Маркус знал, что секретность – отговорка. Просто в Ватикане боялись, что, сунув нос в дела церкви, он обнаружит нечто вовсе не относящееся к данной истории.
– Я заинтересован только в том, чтобы поймать убийцу. – Он встал лицом к другу. – Ты должен убедить прелатов снять запрет.
Клементе махнул рукой, с ходу отметая это предложение как несусветную глупость.
– Я даже не знаю, кто обладает достаточной властью, чтобы это сделать.
Под ними на площади дель Пополо роились туристы, выехавшие на ночную экскурсию по достопримечательностям Рима. Знают ли они, что именно там когда-то росло ореховое дерево, под которым похоронили императора Нерона, «монстра», приказавшего, как о том твердили его враги, в 64 году после Рождества Христова поджечь Рим? Римляне верили, что это место населено злыми духами. Поэтому в XI веке понтифик Пасхалий II повелел сжечь ореховое дерево вместе с откопанным прахом императора.
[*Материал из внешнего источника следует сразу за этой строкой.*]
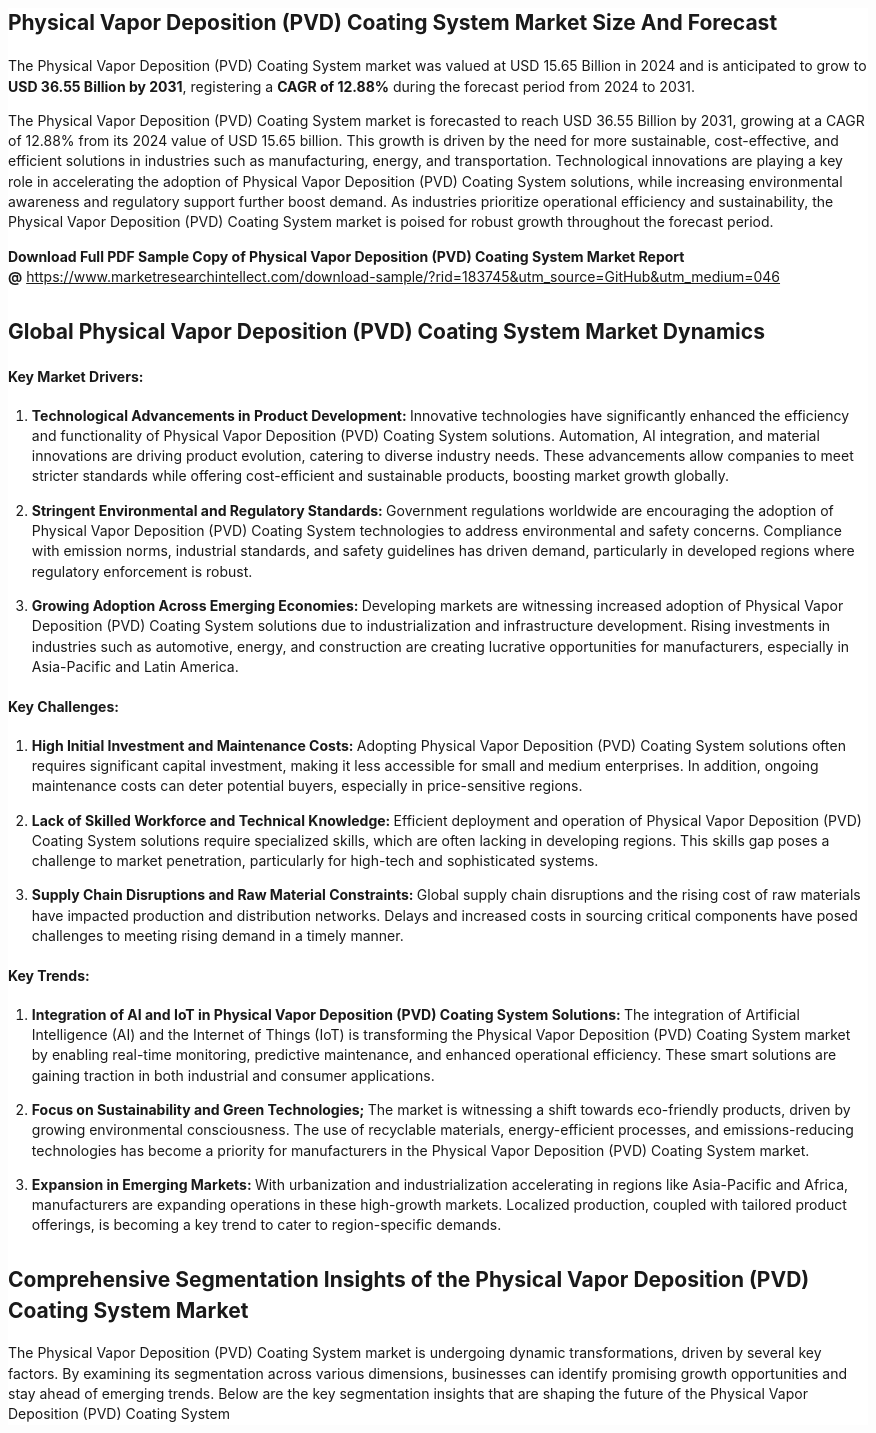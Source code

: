 <h2>Physical Vapor Deposition (PVD) Coating System Market Size And Forecast</h2><p>The Physical Vapor Deposition (PVD) Coating System market was valued at USD 15.65 Billion in 2024 and is anticipated to grow to <strong>USD 36.55 Billion by 2031</strong>, registering a <strong>CAGR of 12.88%</strong> during the forecast period from 2024 to 2031.</p><p>The Physical Vapor Deposition (PVD) Coating System market is forecasted to reach USD 36.55 Billion by 2031, growing at a CAGR of 12.88% from its 2024 value of USD 15.65 billion. This growth is driven by the need for more sustainable, cost-effective, and efficient solutions in industries such as manufacturing, energy, and transportation. Technological innovations are playing a key role in accelerating the adoption of Physical Vapor Deposition (PVD) Coating System solutions, while increasing environmental awareness and regulatory support further boost demand. As industries prioritize operational efficiency and sustainability, the Physical Vapor Deposition (PVD) Coating System market is poised for robust growth throughout the forecast period.</p><p><strong>Download Full PDF Sample Copy of Physical Vapor Deposition (PVD) Coating System Market Report @</strong>&nbsp;<a href="https://www.marketresearchintellect.com/download-sample/?rid=183745&amp;utm_source=GitHub&amp;utm_medium=046">https://www.marketresearchintellect.com/download-sample/?rid=183745&amp;utm_source=GitHub&amp;utm_medium=046</a></p><h2>Global Physical Vapor Deposition (PVD) Coating System Market Dynamics</h2><h4><strong>Key Market Drivers:</strong></h4><ol><li><p><strong>Technological Advancements in Product Development:&nbsp;</strong>Innovative technologies have significantly enhanced the efficiency and functionality of Physical Vapor Deposition (PVD) Coating System solutions. Automation, AI integration, and material innovations are driving product evolution, catering to diverse industry needs. These advancements allow companies to meet stricter standards while offering cost-efficient and sustainable products, boosting market growth globally.</p></li><li><p><strong>Stringent Environmental and Regulatory Standards:&nbsp;</strong>Government regulations worldwide are encouraging the adoption of Physical Vapor Deposition (PVD) Coating System technologies to address environmental and safety concerns. Compliance with emission norms, industrial standards, and safety guidelines has driven demand, particularly in developed regions where regulatory enforcement is robust.</p></li><li><p><strong>Growing Adoption Across Emerging Economies:&nbsp;</strong>Developing markets are witnessing increased adoption of Physical Vapor Deposition (PVD) Coating System solutions due to industrialization and infrastructure development. Rising investments in industries such as automotive, energy, and construction are creating lucrative opportunities for manufacturers, especially in Asia-Pacific and Latin America.</p></li></ol><h4><strong>Key Challenges:</strong></h4><ol><li><p><strong>High Initial Investment and Maintenance Costs:&nbsp;</strong>Adopting Physical Vapor Deposition (PVD) Coating System solutions often requires significant capital investment, making it less accessible for small and medium enterprises. In addition, ongoing maintenance costs can deter potential buyers, especially in price-sensitive regions.</p></li><li><p><strong>Lack of Skilled Workforce and Technical Knowledge:&nbsp;</strong>Efficient deployment and operation of Physical Vapor Deposition (PVD) Coating System solutions require specialized skills, which are often lacking in developing regions. This skills gap poses a challenge to market penetration, particularly for high-tech and sophisticated systems.</p></li><li><p><strong>Supply Chain Disruptions and Raw Material Constraints:&nbsp;</strong>Global supply chain disruptions and the rising cost of raw materials have impacted production and distribution networks. Delays and increased costs in sourcing critical components have posed challenges to meeting rising demand in a timely manner.</p></li></ol><h4><strong>Key Trends:</strong></h4><ol><li><p><strong>Integration of AI and IoT in Physical Vapor Deposition (PVD) Coating System Solutions:&nbsp;</strong>The integration of Artificial Intelligence (AI) and the Internet of Things (IoT) is transforming the Physical Vapor Deposition (PVD) Coating System market by enabling real-time monitoring, predictive maintenance, and enhanced operational efficiency. These smart solutions are gaining traction in both industrial and consumer applications.</p></li><li><p><strong>Focus on Sustainability and Green Technologies;&nbsp;</strong>The market is witnessing a shift towards eco-friendly products, driven by growing environmental consciousness. The use of recyclable materials, energy-efficient processes, and emissions-reducing technologies has become a priority for manufacturers in the Physical Vapor Deposition (PVD) Coating System market.</p></li><li><p><strong>Expansion in Emerging Markets:&nbsp;</strong>With urbanization and industrialization accelerating in regions like Asia-Pacific and Africa, manufacturers are expanding operations in these high-growth markets. Localized production, coupled with tailored product offerings, is becoming a key trend to cater to region-specific demands.</p></li></ol><div class="article-main__content" data-test-id="publishing-text-block"><h2>Comprehensive Segmentation Insights of the Physical Vapor Deposition (PVD) Coating System Market</h2><p>The Physical Vapor Deposition (PVD) Coating System market is undergoing dynamic transformations, driven by several key factors. By examining its segmentation across various dimensions, businesses can identify promising growth opportunities and stay ahead of emerging trends. Below are the key segmentation insights that are shaping the future of the Physical Vapor Deposition (PVD) Coating System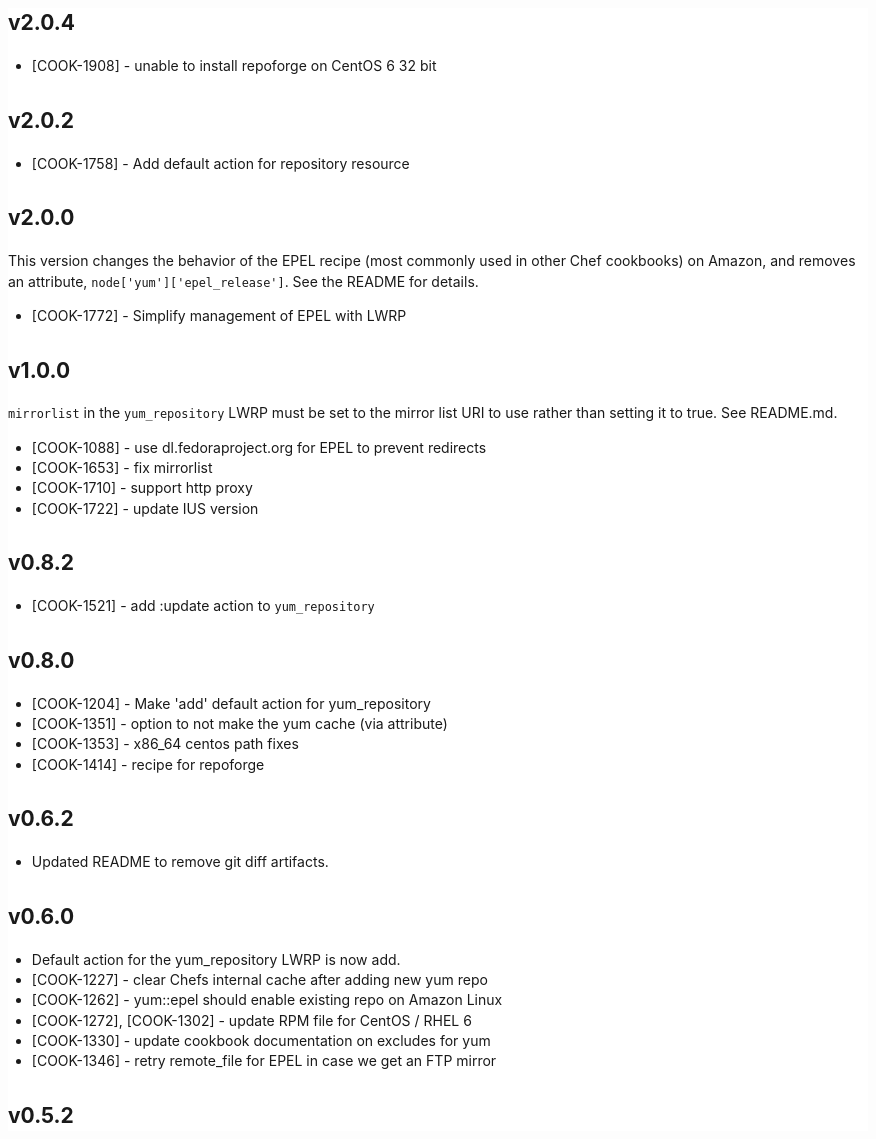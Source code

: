 ## v2.0.4

- [COOK-1908] - unable to install repoforge on CentOS 6 32 bit

## v2.0.2

- [COOK-1758] - Add default action for repository resource

## v2.0.0

This version changes the behavior of the EPEL recipe (most commonly used in other Chef cookbooks) on Amazon, and removes an attribute, `node['yum']['epel_release']`. See the README for details.

- [COOK-1772] - Simplify management of EPEL with LWRP

## v1.0.0

`mirrorlist` in the `yum_repository` LWRP must be set to the mirror list URI to use rather than setting it to true. See README.md.

- [COOK-1088] - use dl.fedoraproject.org for EPEL to prevent redirects
- [COOK-1653] - fix mirrorlist
- [COOK-1710] - support http proxy
- [COOK-1722] - update IUS version

## v0.8.2

- [COOK-1521] - add :update action to `yum_repository`

## v0.8.0

- [COOK-1204] - Make 'add' default action for yum_repository
- [COOK-1351] - option to not make the yum cache (via attribute)
- [COOK-1353] - x86_64 centos path fixes
- [COOK-1414] - recipe for repoforge

## v0.6.2

- Updated README to remove git diff artifacts.

## v0.6.0

- Default action for the yum_repository LWRP is now add.
- [COOK-1227] - clear Chefs internal cache after adding new yum repo
- [COOK-1262] - yum::epel should enable existing repo on Amazon Linux
- [COOK-1272], [COOK-1302] - update RPM file for CentOS / RHEL 6
- [COOK-1330] - update cookbook documentation on excludes for yum
- [COOK-1346] - retry remote_file for EPEL in case we get an FTP mirror

## v0.5.2
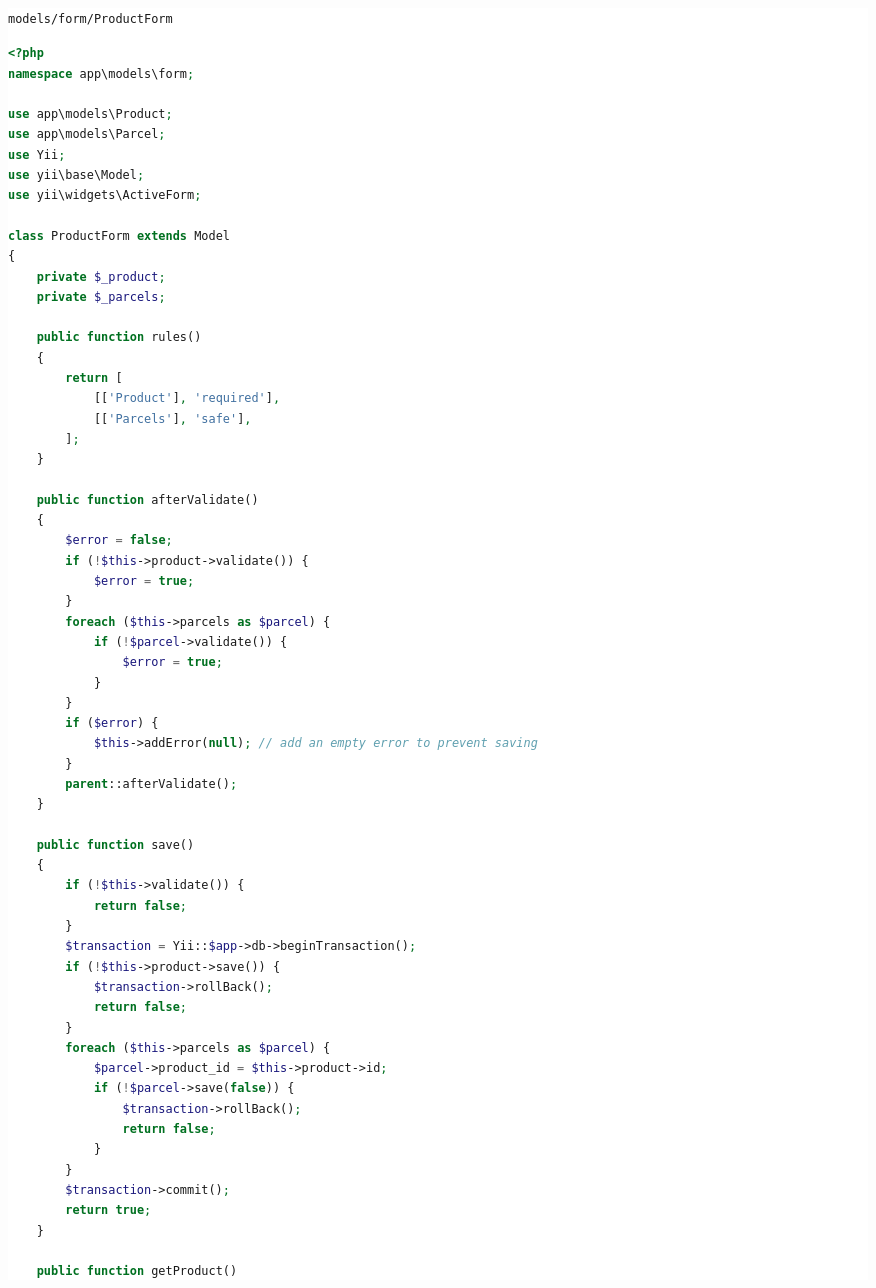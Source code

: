 `models/form/ProductForm`

```php
<?php
namespace app\models\form;

use app\models\Product;
use app\models\Parcel;
use Yii;
use yii\base\Model;
use yii\widgets\ActiveForm;

class ProductForm extends Model
{
    private $_product;
    private $_parcels;

    public function rules()
    {
        return [
            [['Product'], 'required'],
            [['Parcels'], 'safe'],
        ];
    }

    public function afterValidate()
    {
        $error = false;
        if (!$this->product->validate()) {
            $error = true;
        }
        foreach ($this->parcels as $parcel) {
            if (!$parcel->validate()) {
                $error = true;
            }
        }
        if ($error) {
            $this->addError(null); // add an empty error to prevent saving
        }
        parent::afterValidate();
    }

    public function save()
    {
        if (!$this->validate()) {
            return false;
        }
        $transaction = Yii::$app->db->beginTransaction();
        if (!$this->product->save()) {
            $transaction->rollBack();
            return false;
        }
        foreach ($this->parcels as $parcel) {
            $parcel->product_id = $this->product->id;
            if (!$parcel->save(false)) {
                $transaction->rollBack();
                return false;
            }
        }
        $transaction->commit();
        return true;
    }

    public function getProduct()
```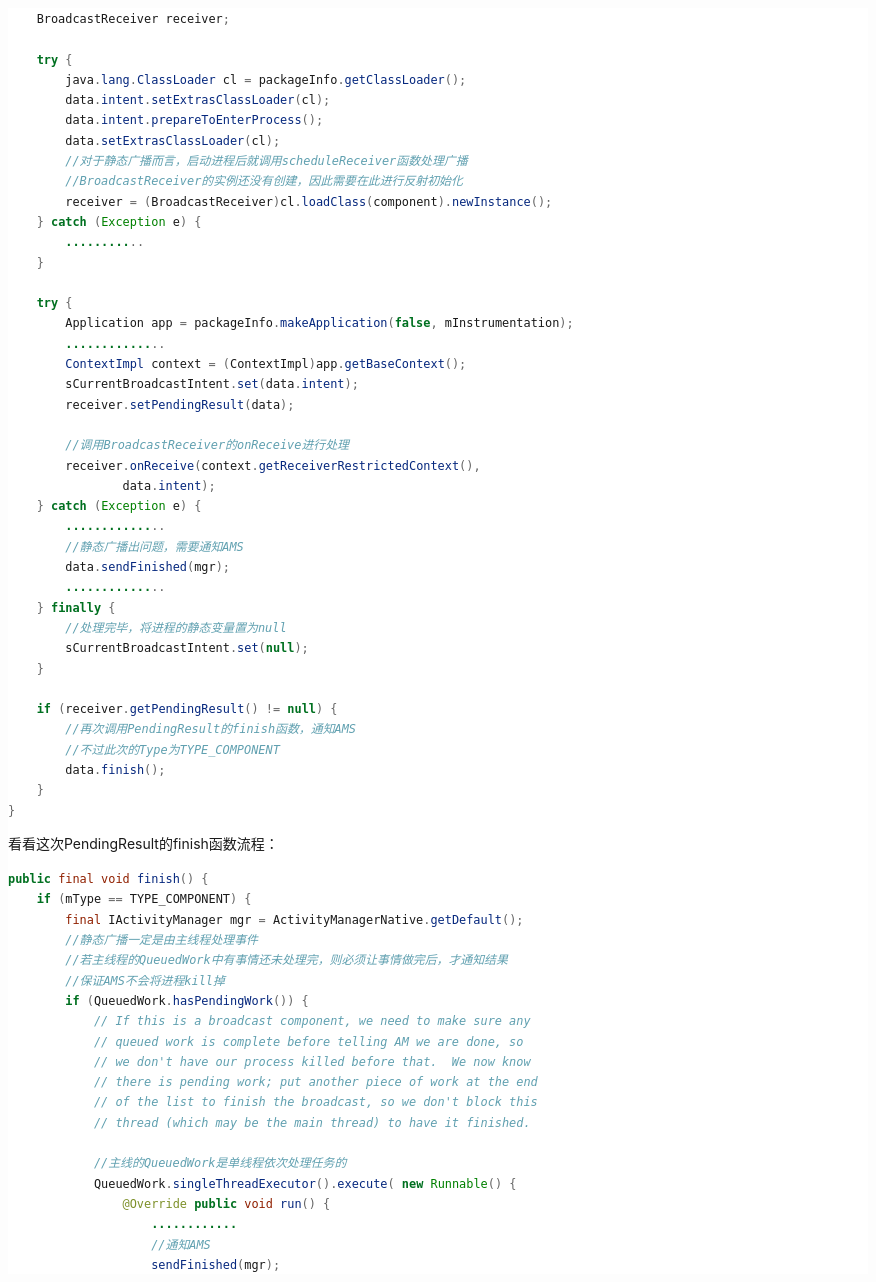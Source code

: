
 ```java
    BroadcastReceiver receiver;

    try {
        java.lang.ClassLoader cl = packageInfo.getClassLoader();
        data.intent.setExtrasClassLoader(cl);
        data.intent.prepareToEnterProcess();
        data.setExtrasClassLoader(cl);
        //对于静态广播而言，启动进程后就调用scheduleReceiver函数处理广播
        //BroadcastReceiver的实例还没有创建，因此需要在此进行反射初始化
        receiver = (BroadcastReceiver)cl.loadClass(component).newInstance();
    } catch (Exception e) {
        ...........
    }

    try {
        Application app = packageInfo.makeApplication(false, mInstrumentation);
        ..............
        ContextImpl context = (ContextImpl)app.getBaseContext();
        sCurrentBroadcastIntent.set(data.intent);
        receiver.setPendingResult(data);

        //调用BroadcastReceiver的onReceive进行处理
        receiver.onReceive(context.getReceiverRestrictedContext(),
                data.intent);
    } catch (Exception e) {
        ..............
        //静态广播出问题，需要通知AMS
        data.sendFinished(mgr);
        ..............
    } finally {
        //处理完毕，将进程的静态变量置为null
        sCurrentBroadcastIntent.set(null);
    }

    if (receiver.getPendingResult() != null) {
        //再次调用PendingResult的finish函数，通知AMS
        //不过此次的Type为TYPE_COMPONENT
        data.finish();
    }
}
```
看看这次PendingResult的finish函数流程：
```java
public final void finish() {
    if (mType == TYPE_COMPONENT) {
        final IActivityManager mgr = ActivityManagerNative.getDefault();
        //静态广播一定是由主线程处理事件
        //若主线程的QueuedWork中有事情还未处理完，则必须让事情做完后，才通知结果
        //保证AMS不会将进程kill掉
        if (QueuedWork.hasPendingWork()) {
            // If this is a broadcast component, we need to make sure any
            // queued work is complete before telling AM we are done, so
            // we don't have our process killed before that.  We now know
            // there is pending work; put another piece of work at the end
            // of the list to finish the broadcast, so we don't block this
            // thread (which may be the main thread) to have it finished.

            //主线的QueuedWork是单线程依次处理任务的
            QueuedWork.singleThreadExecutor().execute( new Runnable() {
                @Override public void run() {
                    ............
                    //通知AMS
                    sendFinished(mgr);
```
Потом там построили церковь Санта-Мария дель Пополо, где до сих пор на главном алтаре можно увидеть барельеф, изображающий, как папа римский собирается рубить дерево Нерона.
Вот он, Рим, пронеслось в голове у Маркуса. Место, где за любым фасадом скрывается очередная тайна. Весь город окутан легендой. И никто не смеет по-настоящему проникнуть в скрытый смысл вещей. Все, что угодно, только не возмутить душевный покой этих людей. Мизерных, ничтожных созданий, не ведающих, какая война постоянно скрытно ведется вокруг них.
– Придется так или иначе смириться с тем, что мы никогда его не поймаем, – сказал Клементе.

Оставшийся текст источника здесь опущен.